** REQUIRED WORK **
Repeat every entry in full. Match each line exactly.

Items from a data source
|---|
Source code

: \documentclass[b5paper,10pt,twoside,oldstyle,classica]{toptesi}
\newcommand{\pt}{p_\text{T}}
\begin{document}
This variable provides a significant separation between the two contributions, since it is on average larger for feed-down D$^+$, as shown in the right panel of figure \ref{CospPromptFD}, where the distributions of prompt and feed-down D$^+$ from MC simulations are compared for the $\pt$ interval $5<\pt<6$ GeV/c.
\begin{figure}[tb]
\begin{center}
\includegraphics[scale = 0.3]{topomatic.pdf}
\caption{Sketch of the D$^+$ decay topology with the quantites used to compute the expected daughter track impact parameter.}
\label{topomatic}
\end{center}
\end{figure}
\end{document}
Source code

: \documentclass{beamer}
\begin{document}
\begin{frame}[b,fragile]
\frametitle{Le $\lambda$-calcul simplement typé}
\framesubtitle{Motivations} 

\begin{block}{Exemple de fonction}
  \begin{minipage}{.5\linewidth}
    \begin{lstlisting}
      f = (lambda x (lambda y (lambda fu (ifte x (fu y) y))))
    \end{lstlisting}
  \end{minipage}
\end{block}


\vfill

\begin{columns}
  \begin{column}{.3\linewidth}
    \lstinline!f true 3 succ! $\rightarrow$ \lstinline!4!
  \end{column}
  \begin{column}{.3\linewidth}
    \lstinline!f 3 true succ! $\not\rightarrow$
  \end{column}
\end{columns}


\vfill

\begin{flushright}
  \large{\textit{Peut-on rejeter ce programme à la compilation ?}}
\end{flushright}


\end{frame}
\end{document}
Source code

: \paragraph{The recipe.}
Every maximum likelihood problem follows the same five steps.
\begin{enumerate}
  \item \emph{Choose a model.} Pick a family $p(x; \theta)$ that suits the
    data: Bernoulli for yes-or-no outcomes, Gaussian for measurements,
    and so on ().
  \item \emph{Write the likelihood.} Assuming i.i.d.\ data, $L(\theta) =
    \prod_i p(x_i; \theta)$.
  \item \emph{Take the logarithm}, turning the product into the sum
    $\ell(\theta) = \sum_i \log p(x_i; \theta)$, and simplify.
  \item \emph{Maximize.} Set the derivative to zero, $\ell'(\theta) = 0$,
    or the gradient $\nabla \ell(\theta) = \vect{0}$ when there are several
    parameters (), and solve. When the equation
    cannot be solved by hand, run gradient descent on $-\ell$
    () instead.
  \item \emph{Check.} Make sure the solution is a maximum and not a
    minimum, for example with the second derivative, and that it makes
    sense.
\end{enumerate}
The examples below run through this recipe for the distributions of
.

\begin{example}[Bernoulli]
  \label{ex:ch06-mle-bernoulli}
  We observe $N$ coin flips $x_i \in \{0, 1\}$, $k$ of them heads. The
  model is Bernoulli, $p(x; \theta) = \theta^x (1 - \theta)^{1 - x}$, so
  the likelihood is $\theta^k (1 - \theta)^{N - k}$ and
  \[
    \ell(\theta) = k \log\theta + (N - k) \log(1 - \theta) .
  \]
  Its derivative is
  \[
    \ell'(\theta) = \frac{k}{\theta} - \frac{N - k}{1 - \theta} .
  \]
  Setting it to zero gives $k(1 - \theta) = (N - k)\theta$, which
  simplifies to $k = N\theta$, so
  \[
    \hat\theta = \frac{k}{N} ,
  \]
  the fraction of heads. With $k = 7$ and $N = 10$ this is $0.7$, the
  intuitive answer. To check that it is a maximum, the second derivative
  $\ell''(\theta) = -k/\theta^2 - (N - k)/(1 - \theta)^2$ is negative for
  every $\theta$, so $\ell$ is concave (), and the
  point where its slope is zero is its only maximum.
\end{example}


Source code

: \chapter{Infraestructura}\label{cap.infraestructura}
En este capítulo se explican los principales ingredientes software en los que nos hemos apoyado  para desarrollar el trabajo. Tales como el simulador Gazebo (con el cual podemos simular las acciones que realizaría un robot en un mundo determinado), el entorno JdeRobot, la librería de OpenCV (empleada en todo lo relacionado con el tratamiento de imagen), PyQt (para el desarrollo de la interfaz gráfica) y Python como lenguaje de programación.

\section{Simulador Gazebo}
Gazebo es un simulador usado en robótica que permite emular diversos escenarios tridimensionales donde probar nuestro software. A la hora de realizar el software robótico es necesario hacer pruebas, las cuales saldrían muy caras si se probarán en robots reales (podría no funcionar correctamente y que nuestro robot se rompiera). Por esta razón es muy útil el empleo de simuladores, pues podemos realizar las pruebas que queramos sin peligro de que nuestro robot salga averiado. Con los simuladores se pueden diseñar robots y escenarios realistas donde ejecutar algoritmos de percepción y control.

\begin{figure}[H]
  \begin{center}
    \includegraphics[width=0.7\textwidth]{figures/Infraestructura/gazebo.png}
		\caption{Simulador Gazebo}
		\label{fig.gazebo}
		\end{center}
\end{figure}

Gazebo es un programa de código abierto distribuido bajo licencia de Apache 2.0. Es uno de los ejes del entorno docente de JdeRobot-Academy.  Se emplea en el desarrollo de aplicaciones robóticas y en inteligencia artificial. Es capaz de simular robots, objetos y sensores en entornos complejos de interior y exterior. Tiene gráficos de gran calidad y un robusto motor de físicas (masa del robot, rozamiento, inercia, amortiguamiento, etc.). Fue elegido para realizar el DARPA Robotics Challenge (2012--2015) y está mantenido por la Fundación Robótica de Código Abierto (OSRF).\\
|---|
** TASK RESPONSE **
Source code

: \documentclass[b5paper,10pt,twoside,oldstyle,classica]{toptesi}
\newcommand{\pt}{p_\text{T}}
\begin{document}
This variable provides a significant separation between the two contributions, since it is on average larger for feed-down D$^+$, as shown in the right panel of figure \ref{CospPromptFD}, where the distributions of prompt and feed-down D$^+$ from MC simulations are compared for the $\pt$ interval $5<\pt<6$ GeV/c.
\begin{figure}[tb]
\begin{center}
\includegraphics[scale = 0.3]{topomatic.pdf}
\caption{Sketch of the D$^+$ decay topology with the quantites used to compute the expected daughter track impact parameter.}
\label{topomatic}
\end{center}
\end{figure}
\end{document}
Source code

: \documentclass{beamer}
\begin{document}
\begin{frame}[b,fragile]
\frametitle{Le $\lambda$-calcul simplement typé}
\framesubtitle{Motivations} 

\begin{block}{Exemple de fonction}
  \begin{minipage}{.5\linewidth}
    \begin{lstlisting}
      f = (lambda x (lambda y (lambda fu (ifte x (fu y) y))))
    \end{lstlisting}
  \end{minipage}
\end{block}


\vfill

\begin{columns}
  \begin{column}{.3\linewidth}
    \lstinline!f true 3 succ! $\rightarrow$ \lstinline!4!
  \end{column}
  \begin{column}{.3\linewidth}
    \lstinline!f 3 true succ! $\not\rightarrow$
  \end{column}
\end{columns}


\vfill

\begin{flushright}
  \large{\textit{Peut-on rejeter ce programme à la compilation ?}}
\end{flushright}


\end{frame}
\end{document}
Source code

: \paragraph{The recipe.}
Every maximum likelihood problem follows the same five steps.
\begin{enumerate}
  \item \emph{Choose a model.} Pick a family $p(x; \theta)$ that suits the
    data: Bernoulli for yes-or-no outcomes, Gaussian for measurements,
    and so on ().
  \item \emph{Write the likelihood.} Assuming i.i.d.\ data, $L(\theta) =
    \prod_i p(x_i; \theta)$.
  \item \emph{Take the logarithm}, turning the product into the sum
    $\ell(\theta) = \sum_i \log p(x_i; \theta)$, and simplify.
  \item \emph{Maximize.} Set the derivative to zero, $\ell'(\theta) = 0$,
    or the gradient $\nabla \ell(\theta) = \vect{0}$ when there are several
    parameters (), and solve. When the equation
    cannot be solved by hand, run gradient descent on $-\ell$
    () instead.
  \item \emph{Check.} Make sure the solution is a maximum and not a
    minimum, for example with the second derivative, and that it makes
    sense.
\end{enumerate}
The examples below run through this recipe for the distributions of
.

\begin{example}[Bernoulli]
  \label{ex:ch06-mle-bernoulli}
  We observe $N$ coin flips $x_i \in \{0, 1\}$, $k$ of them heads. The
  model is Bernoulli, $p(x; \theta) = \theta^x (1 - \theta)^{1 - x}$, so
  the likelihood is $\theta^k (1 - \theta)^{N - k}$ and
  \[
    \ell(\theta) = k \log\theta + (N - k) \log(1 - \theta) .
  \]
  Its derivative is
  \[
    \ell'(\theta) = \frac{k}{\theta} - \frac{N - k}{1 - \theta} .
  \]
  Setting it to zero gives $k(1 - \theta) = (N - k)\theta$, which
  simplifies to $k = N\theta$, so
  \[
    \hat\theta = \frac{k}{N} ,
  \]
  the fraction of heads. With $k = 7$ and $N = 10$ this is $0.7$, the
  intuitive answer. To check that it is a maximum, the second derivative
  $\ell''(\theta) = -k/\theta^2 - (N - k)/(1 - \theta)^2$ is negative for
  every $\theta$, so $\ell$ is concave (), and the
  point where its slope is zero is its only maximum.
\end{example}


Source code

: \chapter{Infraestructura}\label{cap.infraestructura}
En este capítulo se explican los principales ingredientes software en los que nos hemos apoyado  para desarrollar el trabajo. Tales como el simulador Gazebo (con el cual podemos simular las acciones que realizaría un robot en un mundo determinado), el entorno JdeRobot, la librería de OpenCV (empleada en todo lo relacionado con el tratamiento de imagen), PyQt (para el desarrollo de la interfaz gráfica) y Python como lenguaje de programación.

\section{Simulador Gazebo}
Gazebo es un simulador usado en robótica que permite emular diversos escenarios tridimensionales donde probar nuestro software. A la hora de realizar el software robótico es necesario hacer pruebas, las cuales saldrían muy caras si se probarán en robots reales (podría no funcionar correctamente y que nuestro robot se rompiera). Por esta razón es muy útil el empleo de simuladores, pues podemos realizar las pruebas que queramos sin peligro de que nuestro robot salga averiado. Con los simuladores se pueden diseñar robots y escenarios realistas donde ejecutar algoritmos de percepción y control.

\begin{figure}[H]
  \begin{center}
    \includegraphics[width=0.7\textwidth]{figures/Infraestructura/gazebo.png}
		\caption{Simulador Gazebo}
		\label{fig.gazebo}
		\end{center}
\end{figure}

Gazebo es un programa de código abierto distribuido bajo licencia de Apache 2.0. Es uno de los ejes del entorno docente de JdeRobot-Academy.  Se emplea en el desarrollo de aplicaciones robóticas y en inteligencia artificial. Es capaz de simular robots, objetos y sensores en entornos complejos de interior y exterior. Tiene gráficos de gran calidad y un robusto motor de físicas (masa del robot, rozamiento, inercia, amortiguamiento, etc.). Fue elegido para realizar el DARPA Robotics Challenge (2012--2015) y está mantenido por la Fundación Robótica de Código Abierto (OSRF).\\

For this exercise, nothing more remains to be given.